I rumori dal basso prima avevano potuto essere usati per solidificare una struttura che assomiglia ogni giorno di più alla foto della solitaria bara di Fidel Velazquez. Però ora non più. Nè la ribellione dei maestri, nè gli scontri con la guerriglia in Guerrero, nè la sfacciata e impune militarizzazione in tutto il paese, nè il disprezzo che hanno ricevuto dal sistema politico nel suo insieme milioni di indigeni che, nella "festa elettorale", ripetono la loro condizione di subcittadini grazie all'inadempimento governativo degli accordi di San Andres: nulla di tutto ciò è servito a convincerci che Nazione e PRI sono equivalenti storici. Ora il sistema politico, per mezzo di un ministro degli interni, mascherato da specialista in vulcani, punta le sue speranze sul fatto che il Popocatepetl definisca il suo appoggio al regime ed eviti che votino quelli che lo farebbero contro il PRI nella Valle del Messico, seppellendoli sotto ceneri e piani di contingenza per far fronte ai disastri naturali.

Ora che è conclusa la campagna elettorale, ora che cielo e suolo parlano fra le montagne, noi zapatisti diciamo la nostra parola e ribadiamo...

II.- La proposta politica dello zapatismo

Nelle congiunture elettorali o anche al di fuori, la nostra posizione politica è ed è stata chiara. Non è di partito però nemmeno antipartito, non è elettorale però nemmeno antielettorale. E' contro il sistema di partito di Stato, è contro il presidenzialismo, è per la democrazia, la libertà, la giustizia, è di sinistra, è includente, è antineoliberale.

Non son poche le critiche che abbiamo ricevuto per questa posizione di cercare di costruire una "altra" politica, nemmeno sono stati pochi i tentativi di mediare o di "normalizzare" politicamente manifestazioni cittadine fuori dai partiti.
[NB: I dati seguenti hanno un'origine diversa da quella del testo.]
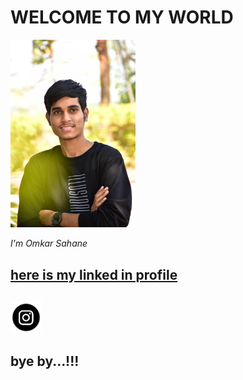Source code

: # WELCOME TO MY WORLD

  <img width="200" alt="portfolio_view" src="DSC_0021-01.jpeg">
  
  _I'm Omkar Sahane_

 
[here is my linked in profile](https://www.linkedin.com/in/omkar-sahane-7452691b2 "CLICK")
---
[<img width="50" hight="50" src="https://github.com/omkar-s2/OmkarSahane-/blob/main/download.png">](https://instagram.com/omkar_sahane_?igshid=z91jvrcb9vwy)
---
bye by...!!!
---
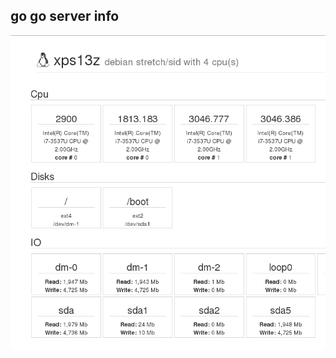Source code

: go go server info
----------------------

![basic](https://raw.githubusercontent.com/daniellawrence/go-go-serverinfo/master/screenshots/basic.png)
Il caso di Alleanza Civica, che volevano obbligare a rinunciare al suo diritto di osservazione elettorale in cambio della sua "registrazione" come associazione politica, è l'esempio lampante del monopolio della politica. I partiti politici (e alcuni intellettuali, oggi alla presidenza dell'IFE) guardano a qualsiasi proposta non di partito come se fosse antipartito.

Però una "nuova" politica non cerca di occupare lo spazio della politica di partito, nasce dalla sua crisi e tende ad occupare lo spazio che non è coperto dal chefare di partito. La "nuova" politica cerca di organizzarsi per "capovolgere" la logica della politica di partito, cerca di costruire una nuova relazione fra la Nazione e le sue parti: cittadini che hanno diritto ad esserlo al completo, differenziati e specifici, uniti da una storia e da ciò che diviene questa storia. Questa nuova relazione coinvolge tanto il governo come i partiti politici, come i mezzi di comunicazione, le chiese, l'esercito, l'iniziativa privata, le polizie, il Potere Giudiziario, il Parlamento.

Oggi la politica è un assunto di enti, democratizzarla non significa ampliare queste élite o supplirle con altre, ma invece "liberare" la politica dal sequestro in cui la tengono i politici e "portarla fino in basso", fino a quelli che devono comandare e nei quali c'è la sovranità: ai cittadini. Il "comandare obbedendo" zapatista implica questo "capovolgimento" della politica ed è un processo, non un decreto. E', per dirlo con la "modestia" zapatista, una rivoluzione che rende possibile la rivoluzione.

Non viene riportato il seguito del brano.